Oskar Kokoschka and making the invisible forces visible, while they shape the essential human condition

Oskar Kokoschka and making the invisible forces visible, while they shape the essential human condition

Exploring the 4th dimension of painting which is the core of vision in everything

Oskar Kokoschka was obsessed with omens and visions beyond what we see and regard as common experience. He believed that everything has a 4th dimension where the real energy happens and he captured that dimension, tried to communicate through paintings and play writing the wonder of this world beyond what the eye observes. He developed theories about corporeal and visceral vision and how they shape consciousness, art, and realities.
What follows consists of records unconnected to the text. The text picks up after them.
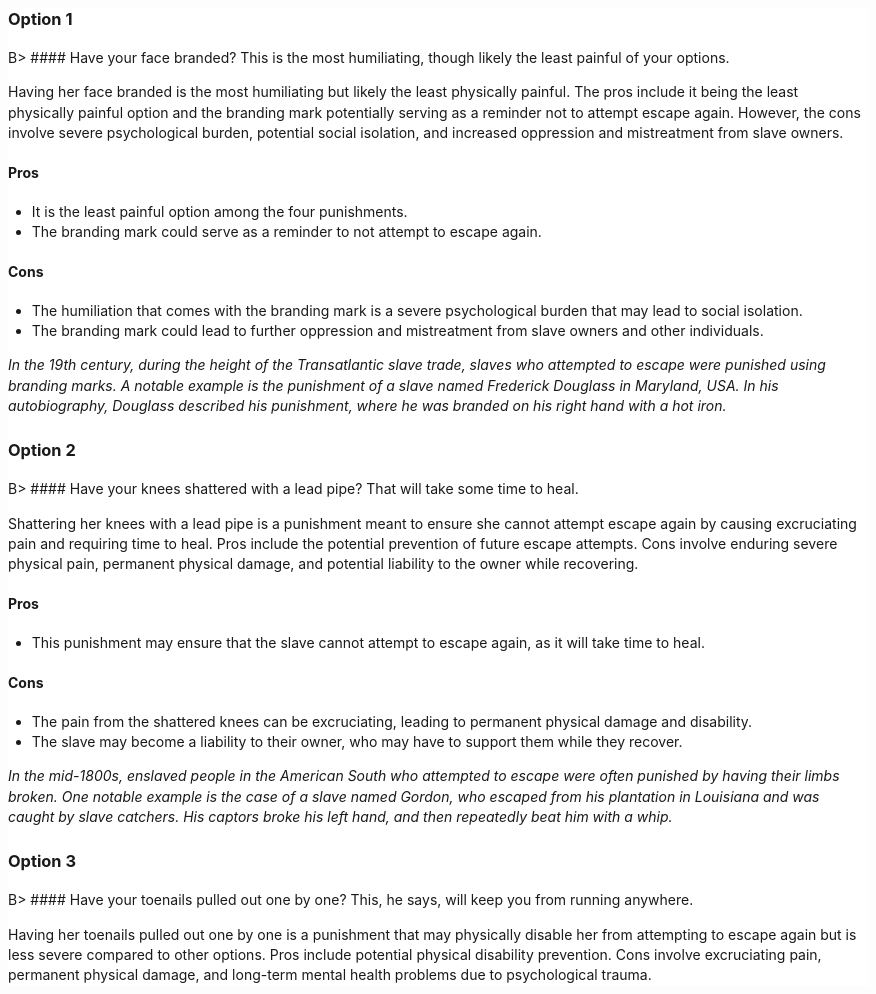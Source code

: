 ### Option 1
B> #### Have your face branded? This is the most humiliating, though likely the least painful of your options.

Having her face branded is the most humiliating but likely the least physically painful. The pros include it being the least physically painful option and the branding mark potentially serving as a reminder not to attempt escape again. However, the cons involve severe psychological burden, potential social isolation, and increased oppression and mistreatment from slave owners.

#### Pros
  * It is the least painful option among the four punishments. 
  * The branding mark could serve as a reminder to not attempt to escape again. 

#### Cons 
  * The humiliation that comes with the branding mark is a severe psychological burden that may lead to social isolation. 
  * The branding mark could lead to further oppression and mistreatment from slave owners and other individuals. 

*In the 19th century, during the height of the Transatlantic slave trade, slaves who attempted to escape were punished using branding marks. A notable example is the punishment of a slave named Frederick Douglass in Maryland, USA. In his autobiography, Douglass described his punishment, where he was branded on his right hand with a hot iron.* 

### Option 2
B> #### Have your knees shattered with a lead pipe? That will take some time to heal.

Shattering her knees with a lead pipe is a punishment meant to ensure she cannot attempt escape again by causing excruciating pain and requiring time to heal. Pros include the potential prevention of future escape attempts. Cons involve enduring severe physical pain, permanent physical damage, and potential liability to the owner while recovering.

#### Pros 
  * This punishment may ensure that the slave cannot attempt to escape again, as it will take time to heal. 

#### Cons 
  * The pain from the shattered knees can be excruciating, leading to permanent physical damage and disability. 
  * The slave may become a liability to their owner, who may have to support them while they recover. 

*In the mid-1800s, enslaved people in the American South who attempted to escape were often punished by having their limbs broken. One notable example is the case of a slave named Gordon, who escaped from his plantation in Louisiana and was caught by slave catchers. His captors broke his left hand, and then repeatedly beat him with a whip.* 

### Option 3
B> #### Have your toenails pulled out one by one? This, he says, will keep you from running anywhere.

Having her toenails pulled out one by one is a punishment that may physically disable her from attempting to escape again but is less severe compared to other options. Pros include potential physical disability prevention. Cons involve excruciating pain, permanent physical damage, and long-term mental health problems due to psychological trauma.

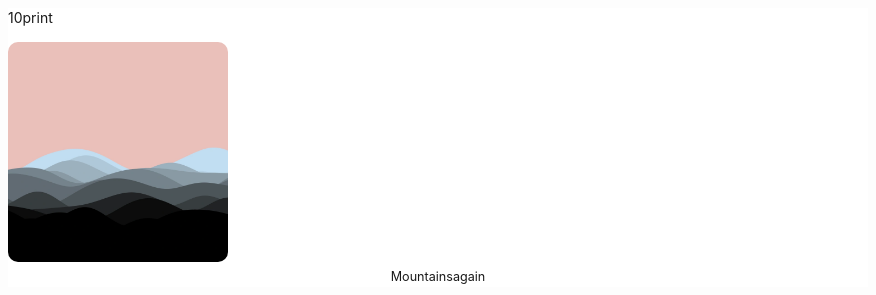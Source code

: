 10print</div></div><div style="flex:0 0 auto"><a id="mountainsagain"></a><a href="sketches/explorations/mountainsagain/mySketch1657833994827.webp" style="text-decoration:none;"><img src="sketches/explorations/mountainsagain/mySketch1657833994827.webp" alt="Mountainsagain" loading="lazy" style="width:220px;height:auto;display:block;border-radius:10px;" /></a><div style="font-size:0.9em;margin-top:6px;text-align:center;">Mountainsagain</div></div><div style="flex:0 0 auto"><a id="mountainsrnice"></a><a href="sketches/explorations/mountainsrnice/mountains.webp" style="text-decoration:none;">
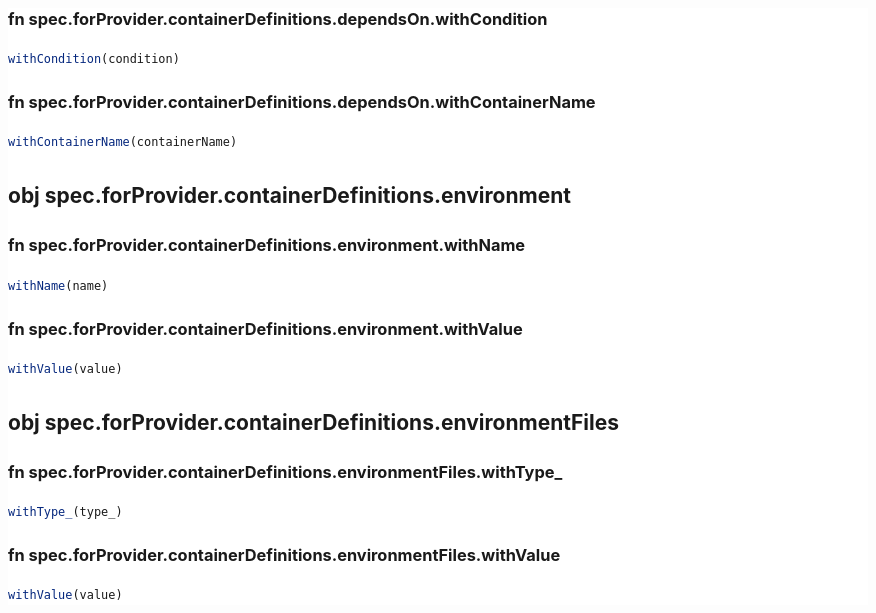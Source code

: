 

### fn spec.forProvider.containerDefinitions.dependsOn.withCondition

```ts
withCondition(condition)
```



### fn spec.forProvider.containerDefinitions.dependsOn.withContainerName

```ts
withContainerName(containerName)
```



## obj spec.forProvider.containerDefinitions.environment



### fn spec.forProvider.containerDefinitions.environment.withName

```ts
withName(name)
```



### fn spec.forProvider.containerDefinitions.environment.withValue

```ts
withValue(value)
```



## obj spec.forProvider.containerDefinitions.environmentFiles



### fn spec.forProvider.containerDefinitions.environmentFiles.withType_

```ts
withType_(type_)
```



### fn spec.forProvider.containerDefinitions.environmentFiles.withValue

```ts
withValue(value)
```
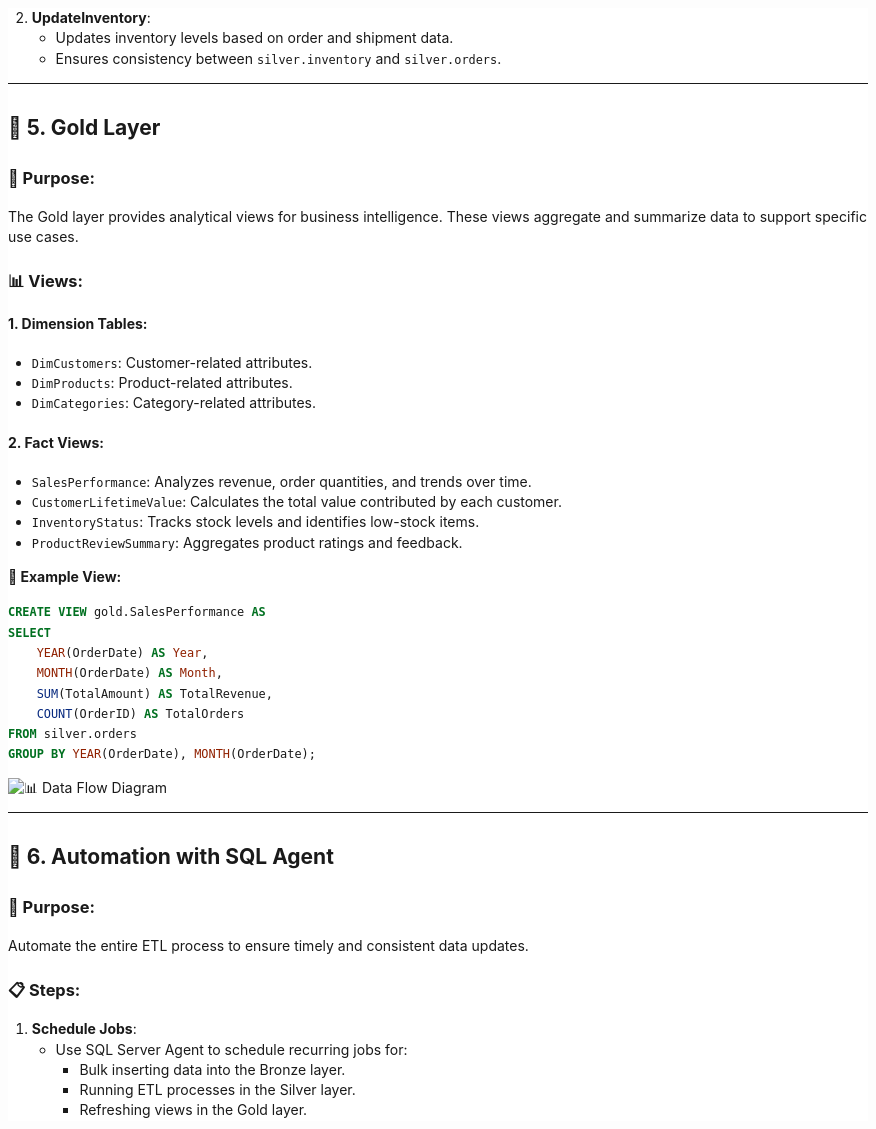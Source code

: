 2. **UpdateInventory**:  
   - Updates inventory levels based on order and shipment data.  
   - Ensures consistency between `silver.inventory` and `silver.orders`.  

---

## 🌟 5. Gold Layer

### 🎯 Purpose:
The Gold layer provides analytical views for business intelligence. These views aggregate and summarize data to support specific use cases.

### 📊 Views:
#### 1. Dimension Tables:
- `DimCustomers`: Customer-related attributes.  
- `DimProducts`: Product-related attributes.  
- `DimCategories`: Category-related attributes.  

#### 2. Fact Views:
- `SalesPerformance`: Analyzes revenue, order quantities, and trends over time.  
- `CustomerLifetimeValue`: Calculates the total value contributed by each customer.  
- `InventoryStatus`: Tracks stock levels and identifies low-stock items.  
- `ProductReviewSummary`: Aggregates product ratings and feedback.  

**📝 Example View:**
```sql
CREATE VIEW gold.SalesPerformance AS
SELECT 
    YEAR(OrderDate) AS Year,
    MONTH(OrderDate) AS Month,
    SUM(TotalAmount) AS TotalRevenue,
    COUNT(OrderID) AS TotalOrders
FROM silver.orders
GROUP BY YEAR(OrderDate), MONTH(OrderDate);
```

![📊 Data Flow Diagram](https://github.com/user-attachments/assets/6878d10a-be09-4a52-ba6a-d6ae437dc970)  

---

## 🤖 6. Automation with SQL Agent

### 🎯 Purpose:
Automate the entire ETL process to ensure timely and consistent data updates.

### 📋 Steps:
1. **Schedule Jobs**:  
   - Use SQL Server Agent to schedule recurring jobs for:  
     - Bulk inserting data into the Bronze layer.  
     - Running ETL processes in the Silver layer.  
     - Refreshing views in the Gold layer.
He did not follow the traditional or “correct” way of drawing, he had no interests in the methods taught at the time but actual painting and reading of classical literature. He claims that commission that he got to paint children’s postcards  gave him bases for his study of art.

Existentialism and the social changes taking place

The life of the consciousness is boundless. It interpenetrates the world and is woven in all its imagery… Therefore, we must hearken closely to our inner voice.

Oskar Kokoschka

Strongly believing that we should be learning the art of seeing, he wanted to capture that vision we all have of the immaterial forces behind the appearance of things. There is always a flux in which we experience this reality and integrate it through the machine called consciousness. Today we try to emulate intelligence and build AI but do we really know enough about consciousness, will we ever emulate that, or will it develop independently on the bases of what we have built already?

“Consciousness is a sea ringed with visions” Oskar Kokoschka

There is a strong conceptual connection between Max Beckmann and Oskar Kokoschka, they are both prime examples of the expressionism movement but disregarded any association at the time of creating. They were both interested in the immaterial, although for Kokoschka it was more about the depth of seeing, the perspective and the abstract forces behind, while Beckmann interpreted his world through the mystical, symbolical and analogous.

Not only a painter but also a play writer, he was preoccupied with humane, a philosophy and moral values of the times he lived in. He was interested in politics and concerned with European society.

He said in 1933 that in this play he

“contrasted the callousness of our male society with my basic conception of man as mortal and woman as immortal; in the modern world it is only the murderer who wishes to reverse this state of affairs.”